Is the hardware configuration of a large web site necessarily good? The answer is in the negative. For example, the world's largest website, Google, Google.com's entire architecture is based on hundreds of thousands of ordinary PC-level servers. The details of some of Google's servers are trade secrets, but according to information Google has disclosed, Google has 450,000 servers before 2006, which are very common PC-class servers, and even hard-disk interfaces are outdated IDE interfaces. This is Google's unique architecture decision, and compared to Google, Wikipedia has a very strong server, all SCSI hard disk, and the main host has up to 6 drives, more than 16GB of memory. This is easy to understand, because Google has many data centers around the world, a large number of employees, fully capable of managing the operation of tens of thousands of servers, and Wikipedia is a nonprofit organization, relying mainly on donations to survive, the number of staff is very scarce, so must be equipped with a strong server. In fact, each site should be based on their own unique situation to configure the hardware, the current 1TB SATA hard drive has entered the production stage, but 2 years ago 1TB hard drive can only be achieved through RAID, the hardware update speed is very alarming, so even if the budget is abundant, When configuring the server, you should also consider the actual use, not necessarily the best configuration.

Summarize:

The above is just a summary of the large web site, in fact, each site has its own unique side, so each of the above rules are not necessarily dead rules. For example, focus on communication twitter.com, the essence is an asynchronous chat room, so the static page is not necessary.
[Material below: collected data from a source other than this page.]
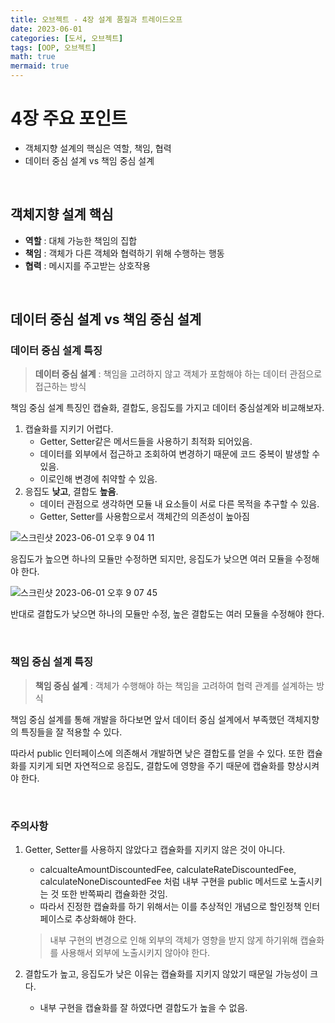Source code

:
 ```yaml
---
title: 오브젝트 - 4장 설계 품질과 트레이드오프
date: 2023-06-01
categories: [도서, 오브젝트]
tags: [OOP, 오브젝트]
math: true
mermaid: true
---
```



# 4장 주요 포인트

- 객체지향 설계의 핵심은 역할, 책임, 협력
- 데이터 중심 설계 vs 책임 중심 설계

<br>

## 객체지향 설계 핵심

- **역할** :  대체 가능한 책임의 집합
- **책임** : 객체가 다른 객체와 협력하기 위해 수행하는 행동
- **협력** : 메시지를 주고받는 상호작용

<br>

## 데이터 중심 설계 vs 책임 중심 설계

### 데이터 중심 설계 특징

> **데이터 중심 설계** : 책임을 고려하지 않고 객체가 포함해야 하는 데이터 관점으로 접근하는 방식 <br>

책임 중심 설계 특징인 캡슐화, 결합도, 응집도를 가지고 데이터 중심설계와 비교해보자.

1. 캡슐화를 지키기 어렵다.
   - Getter, Setter같은 메서드들을 사용하기 최적화 되어있음. 
   - 데이터를 외부에서 접근하고 조회하여 변경하기 때문에 코드 중복이 발생할 수 있음.
   - 이로인해 변경에 취약할 수 있음.
2. 응집도 **낮고**, 결합도 **높음**.
   - 데이터 관점으로 생각하면 모듈 내 요소들이 서로 다른 목적을 추구할 수 있음.
   - Getter, Setter를 사용함으로서 객체간의 의존성이 높아짐

![스크린샷 2023-06-01 오후 9 04 11](https://github.com/qzqz08266/test/assets/101544194/5f6c8724-cad2-4b52-a5d2-ad3112edccbc)

응집도가 높으면 하나의 모듈만 수정하면 되지만, 응집도가 낮으면 여러 모듈을 수정해야 한다.

![스크린샷 2023-06-01 오후 9 07 45](https://github.com/qzqz08266/test/assets/101544194/faded69b-1004-47a4-8970-795698e7eacd)

반대로 결합도가 낮으면 하나의 모듈만 수정, 높은 결합도는 여러 모듈을 수정해야 한다.

<br>

### 책임 중심 설계 특징

> **책임 중심 설계** : 객체가 수행해야 하는 책임을 고려하여 협력 관계를 설계하는 방식

책임 중심 설계를 통해 개발을 하다보면 앞서 데이터 중심 설계에서 부족했던 객체지향의 특징들을 잘 적용할 수 있다.


따라서 public 인터페이스에 의존해서 개발하면 낮은 결합도를 얻을 수 있다.
또한 캡슐화를 지키게 되면 자연적으로 응집도, 결합도에 영향을 주기 때문에 캡슐화를 향상시켜야 한다.

<br>

### 주의사항

1. Getter, Setter를 사용하지 않았다고 캡슐화를 지키지 않은 것이 아니다.
    - calcualteAmountDiscountedFee, calculateRateDiscountedFee, calculateNoneDiscountedFee 처럼 내부 구현을 public 메서드로 노출시키는 것 또한 반쪽짜리 캡슐화한 것임.
    - 따라서 진정한 캡슐화를 하기 위해서는 이를 추상적인 개념으로 할인정책 인터페이스로 추상화해야 한다.
    > 내부 구현의 변경으로 인해 외부의 객체가 영향을 받지 않게 하기위해 캡슐화를 사용해서 외부에 노출시키지 않아야 한다.    

2. 결합도가 높고, 응집도가 낮은 이유는 캡슐화를 지키지 않았기 때문일 가능성이 크다.
   - 내부 구현을 캡슐화를 잘 하였다면 결합도가 높을 수 없음.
In short, the site architecture has no laws of death, as long as the appropriate site, is a good architecture.

Exploring the architecture of medium and large websites

Contact Us

The content source of this page is from Internet, which doesn't represent Alibaba Cloud's opinion; products and services mentioned on that page don't have any relationship with Alibaba Cloud. If the content of the page makes you feel confusing, please write us an email, we will handle the problem within 5 days after receiving your email.

If you find any instances of plagiarism from the community, please send an email to: info-contact@alibabacloud.com and provide relevant evidence. A staff member will contact you within 5 working days.

A Free Trial That Lets You Build Big!

Start building with 50+ products and up to 12 months usage for Elastic Compute Service

  • Sales Support

    1 on 1 presale consultation

  • After-Sales Support

    24/7 Technical Support 6 Free Tickets per Quarter Faster Response

  • Alibaba Cloud offers highly flexible support services tailored to meet your exact needs.